- Ale przecież są telefony. Kiedy ja byłem premierem i mimo ataków chciałem z nim porozmawiać, to nie szukałem żadnych pośredników, a bodaj dwukrotnie do takiej rozmowy doszło. I było zupełnie spokojnie - mówi zdziwiony faktem, że premier prosi prezydenta o pomoc w zorganizowaniu takiego spotkania.
Jarosław Kaczyński potwierdza, że protokół zbieżności między PO a PiS na pewno mógłby powstać. W Polsce jest wiele spraw gardłowych, które powinny być przedmiotem ponadpartyjnej współpracy - podkreśla.

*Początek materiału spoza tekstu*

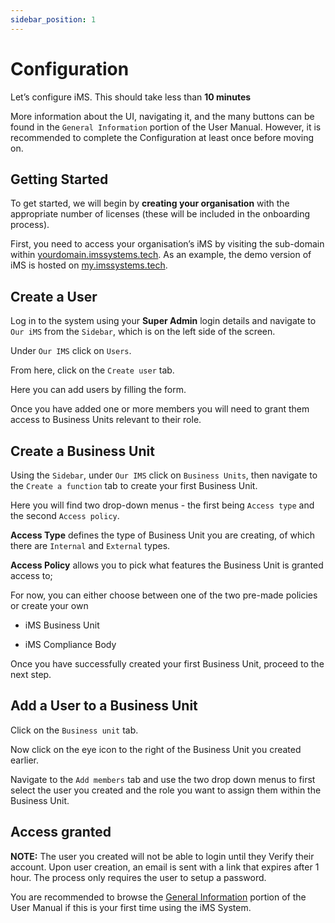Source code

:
 ```yaml
---
sidebar_position: 1
---
```


# Configuration

Let’s configure iMS. This should take less than **10 minutes**

More information about the UI, navigating it, and the many buttons can be found in the `General Information` portion of the User Manual. However, it is recommended to complete the Configuration at least once before moving on.

## Getting Started

To get started, we will begin by **creating your organisation** with the appropriate number of licenses (these will be included in the onboarding process).

First, you need to access your organisation’s iMS by visiting the sub-domain within [yourdomain.imssystems.tech][iMS]. As an example, the demo version of iMS is hosted on [my.imssystems.tech][myIMS].

## Create a User

Log in to the system using your **Super Admin** login details and navigate to `Our iMS` from the `Sidebar`, which is on the left side of the screen.

Under `Our IMS` click on `Users`. 

From here, click on the `Create user` tab.

Here you can add users by filling the form. 

Once you have added one or more members you will need to grant them access to Business Units relevant to their role.

## Create a Business Unit

Using the `Sidebar`, under `Our IMS` click on `Business Units`, then navigate to the `Create a function` tab to create your first Business Unit. 

Here you will find two drop-down menus - the first being `Access type` and the second `Access policy`. 

**Access Type** defines the type of Business Unit you are creating, of which there are `Internal` and `External` types. 

**Access Policy** allows you to pick what features the Business Unit is granted access to;

For now, you can either choose between one of the two pre-made policies or create your own

- iMS Business Unit

- iMS Compliance Body

Once you have successfully created your first Business Unit, proceed to the next step.

## Add a User to a Business Unit

Click on the `Business unit` tab.

Now click on the eye icon to the right of the Business Unit you created earlier.

Navigate to the `Add members` tab and use the two drop down menus to first select the user you created and the role you want to assign them within the Business Unit.

## Access granted

**NOTE:** The user you created will not be able to login until they Verify their account. Upon user creation, an email is sent with a link that expires after 1 hour. The process only requires the user to setup a password.

You are recommended to browse the [General Information][] portion of the User Manual if this is your first time using the iMS System.


[iMS]: https://imssystems.tech/ "iMS Homepage"

[myIMS]: https://my.imssystems.tech/ "Demo iMS"

[Permissions]: ./permission "Link to Permissions Page"

[General Information]: ./General%20Information/quick_links

[FAQ]: ./faq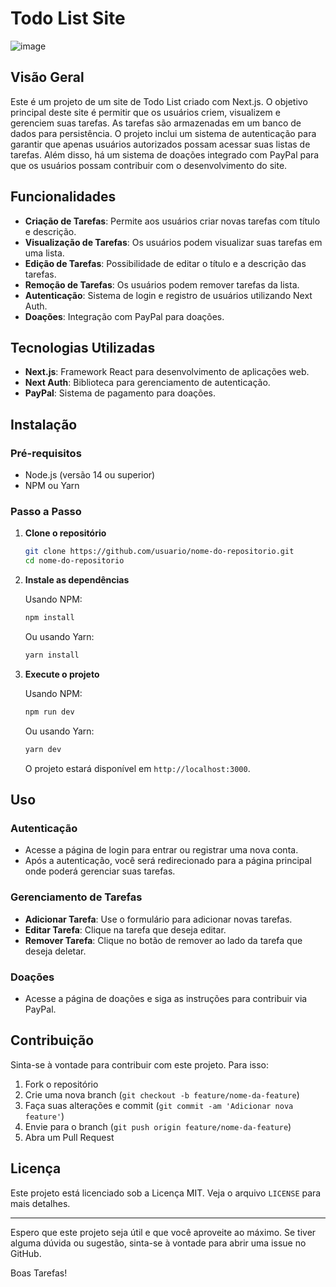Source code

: # Todo List Site

![image](https://github.com/edmilsonmedeiross/Tarefator-App/assets/110620775/fe8a4e50-7962-4dc7-9162-b37d7de8db30)

## Visão Geral

Este é um projeto de um site de Todo List criado com Next.js. O objetivo principal deste site é permitir que os usuários criem, visualizem e gerenciem suas tarefas. As tarefas são armazenadas em um banco de dados para persistência. O projeto inclui um sistema de autenticação para garantir que apenas usuários autorizados possam acessar suas listas de tarefas. Além disso, há um sistema de doações integrado com PayPal para que os usuários possam contribuir com o desenvolvimento do site.

## Funcionalidades

- **Criação de Tarefas**: Permite aos usuários criar novas tarefas com título e descrição.
- **Visualização de Tarefas**: Os usuários podem visualizar suas tarefas em uma lista.
- **Edição de Tarefas**: Possibilidade de editar o título e a descrição das tarefas.
- **Remoção de Tarefas**: Os usuários podem remover tarefas da lista.
- **Autenticação**: Sistema de login e registro de usuários utilizando Next Auth.
- **Doações**: Integração com PayPal para doações.

## Tecnologias Utilizadas

- **Next.js**: Framework React para desenvolvimento de aplicações web.
- **Next Auth**: Biblioteca para gerenciamento de autenticação.
- **PayPal**: Sistema de pagamento para doações.

## Instalação

### Pré-requisitos

- Node.js (versão 14 ou superior)
- NPM ou Yarn

### Passo a Passo

1. **Clone o repositório**

    ```bash
    git clone https://github.com/usuario/nome-do-repositorio.git
    cd nome-do-repositorio
    ```

2. **Instale as dependências**

    Usando NPM:

    ```bash
    npm install
    ```

    Ou usando Yarn:

    ```bash
    yarn install
    ```

3. **Execute o projeto**

    Usando NPM:

    ```bash
    npm run dev
    ```

    Ou usando Yarn:

    ```bash
    yarn dev
    ```

    O projeto estará disponível em `http://localhost:3000`.

## Uso

### Autenticação

- Acesse a página de login para entrar ou registrar uma nova conta.
- Após a autenticação, você será redirecionado para a página principal onde poderá gerenciar suas tarefas.

### Gerenciamento de Tarefas

- **Adicionar Tarefa**: Use o formulário para adicionar novas tarefas.
- **Editar Tarefa**: Clique na tarefa que deseja editar.
- **Remover Tarefa**: Clique no botão de remover ao lado da tarefa que deseja deletar.

### Doações

- Acesse a página de doações e siga as instruções para contribuir via PayPal.

## Contribuição

Sinta-se à vontade para contribuir com este projeto. Para isso:

1. Fork o repositório
2. Crie uma nova branch (`git checkout -b feature/nome-da-feature`)
3. Faça suas alterações e commit (`git commit -am 'Adicionar nova feature'`)
4. Envie para o branch (`git push origin feature/nome-da-feature`)
5. Abra um Pull Request

## Licença

Este projeto está licenciado sob a Licença MIT. Veja o arquivo `LICENSE` para mais detalhes.

---

Espero que este projeto seja útil e que você aproveite ao máximo. Se tiver alguma dúvida ou sugestão, sinta-se à vontade para abrir uma issue no GitHub.

Boas Tarefas!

Jego zdaniem, do takich spraw na pewno należą: służba zdrowia, drogi, energetyka, depopulacja, woda, której za jakiś czas może zabraknąć, wreszcie stan sił zbrojnych. To ważne zarówno z punktu widzenia wspólnoty, jak i jednostki. Jest o czym rozmawiać.
- Uważam, że należy się z tymi sprawami do społeczeństwa zwrócić. Tyle że musi być jakiś punkt wyjścia. I nie chodzi o to, że partia się zwróci do partii. Tu stosunki się naprawdę bardzo zaostrzyły. Nikt nie lubi być nieustannie obrażany. To tworzy bariery, które są trudne do przekroczenia. Można je przekroczyć, jeśli jest sformułowana jakaś płaszczyzna merytoryczna. Wtedy nie trzeba za sobą przepadać, by podjąć rozmowy. Wystarczy, że się przyjmuje coś wspólnego do załatwienia. Sądzę, że można coś takiego zrobić - wyjaśnia Jarosław Kaczyński.